[Items from a data source]
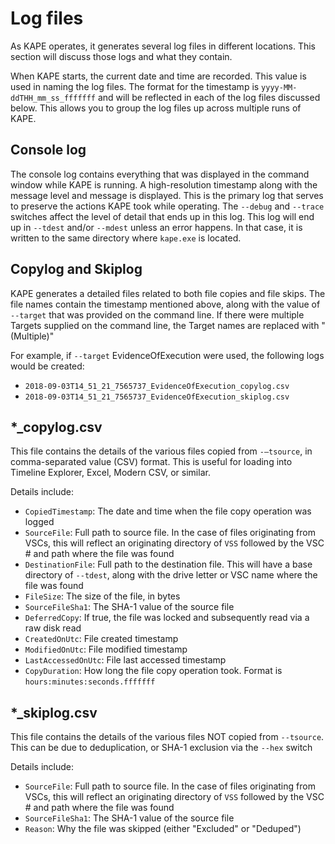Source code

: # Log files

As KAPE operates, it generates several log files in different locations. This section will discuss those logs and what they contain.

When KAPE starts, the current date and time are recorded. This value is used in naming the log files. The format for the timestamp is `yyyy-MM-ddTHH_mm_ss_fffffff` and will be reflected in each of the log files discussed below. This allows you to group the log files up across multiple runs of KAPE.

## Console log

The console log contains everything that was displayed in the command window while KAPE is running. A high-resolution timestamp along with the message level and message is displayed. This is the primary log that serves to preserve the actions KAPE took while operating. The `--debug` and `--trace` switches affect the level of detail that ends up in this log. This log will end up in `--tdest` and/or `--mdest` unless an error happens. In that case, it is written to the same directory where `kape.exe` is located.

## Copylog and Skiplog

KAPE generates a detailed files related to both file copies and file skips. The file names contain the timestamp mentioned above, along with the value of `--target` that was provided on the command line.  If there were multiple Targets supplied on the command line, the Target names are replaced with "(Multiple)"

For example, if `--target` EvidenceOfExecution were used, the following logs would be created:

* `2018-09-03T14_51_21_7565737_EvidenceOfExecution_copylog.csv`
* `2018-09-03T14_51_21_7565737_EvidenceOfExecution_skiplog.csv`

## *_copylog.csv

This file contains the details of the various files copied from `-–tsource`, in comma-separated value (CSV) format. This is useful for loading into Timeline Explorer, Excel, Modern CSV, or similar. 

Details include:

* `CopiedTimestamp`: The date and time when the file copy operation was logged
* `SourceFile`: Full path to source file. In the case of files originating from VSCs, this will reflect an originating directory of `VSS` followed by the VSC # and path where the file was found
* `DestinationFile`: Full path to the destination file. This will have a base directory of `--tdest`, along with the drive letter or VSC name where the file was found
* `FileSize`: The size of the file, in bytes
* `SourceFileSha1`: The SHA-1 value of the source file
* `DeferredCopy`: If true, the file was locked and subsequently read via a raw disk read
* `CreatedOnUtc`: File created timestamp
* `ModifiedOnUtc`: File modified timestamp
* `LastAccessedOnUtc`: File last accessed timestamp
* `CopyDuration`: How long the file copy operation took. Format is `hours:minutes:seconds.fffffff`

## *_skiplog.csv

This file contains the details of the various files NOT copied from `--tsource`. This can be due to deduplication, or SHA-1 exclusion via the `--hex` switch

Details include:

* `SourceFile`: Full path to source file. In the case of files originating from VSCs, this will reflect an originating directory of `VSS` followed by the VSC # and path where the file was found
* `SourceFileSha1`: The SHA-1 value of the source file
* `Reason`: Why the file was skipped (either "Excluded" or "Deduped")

• [TASK]:
Among the lines of the data, identify those with the word "took". Copy each of them.

• [ANSWER FOR THIS EXERCISE]:
The console log contains everything that was displayed in the command window while KAPE is running. A high-resolution timestamp along with the message level and message is displayed. This is the primary log that serves to preserve the actions KAPE took while operating. The `--debug` and `--trace` switches affect the level of detail that ends up in this log. This log will end up in `--tdest` and/or `--mdest` unless an error happens. In that case, it is written to the same directory where `kape.exe` is located.
* `CopyDuration`: How long the file copy operation took. Format is `hours:minutes:seconds.fffffff`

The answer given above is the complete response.